▶ What is needed
Copy every entry exactly as given, minus the images.
** Opening Data shown block **
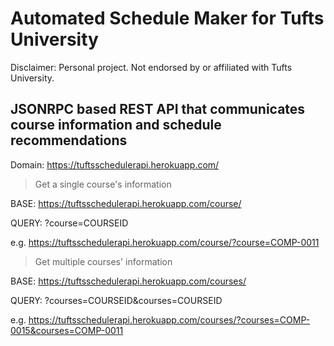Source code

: # Automated Schedule Maker for Tufts University
Disclaimer: Personal project. Not endorsed by or affiliated with Tufts University. 

## JSONRPC based REST API that communicates course information and schedule recommendations

Domain: https://tuftsschedulerapi.herokuapp.com/

> Get a single course's information

BASE: https://tuftsschedulerapi.herokuapp.com/course/

QUERY: ?course=COURSEID

e.g. https://tuftsschedulerapi.herokuapp.com/course/?course=COMP-0011

> Get multiple courses' information

BASE: https://tuftsschedulerapi.herokuapp.com/courses/

QUERY: ?courses=COURSEID&courses=COURSEID

e.g. https://tuftsschedulerapi.herokuapp.com/courses/?courses=COMP-0015&courses=COMP-0011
** Closing Data shown block **
▶ Response to the task
Source code

: # Automated Schedule Maker for Tufts University
Disclaimer: Personal project. Not endorsed by or affiliated with Tufts University. 

## JSONRPC based REST API that communicates course information and schedule recommendations

Domain: https://tuftsschedulerapi.herokuapp.com/

> Get a single course's information

BASE: https://tuftsschedulerapi.herokuapp.com/course/

QUERY: ?course=COURSEID

e.g. https://tuftsschedulerapi.herokuapp.com/course/?course=COMP-0011

> Get multiple courses' information

BASE: https://tuftsschedulerapi.herokuapp.com/courses/

QUERY: ?courses=COURSEID&courses=COURSEID

e.g. https://tuftsschedulerapi.herokuapp.com/courses/?courses=COMP-0015&courses=COMP-0011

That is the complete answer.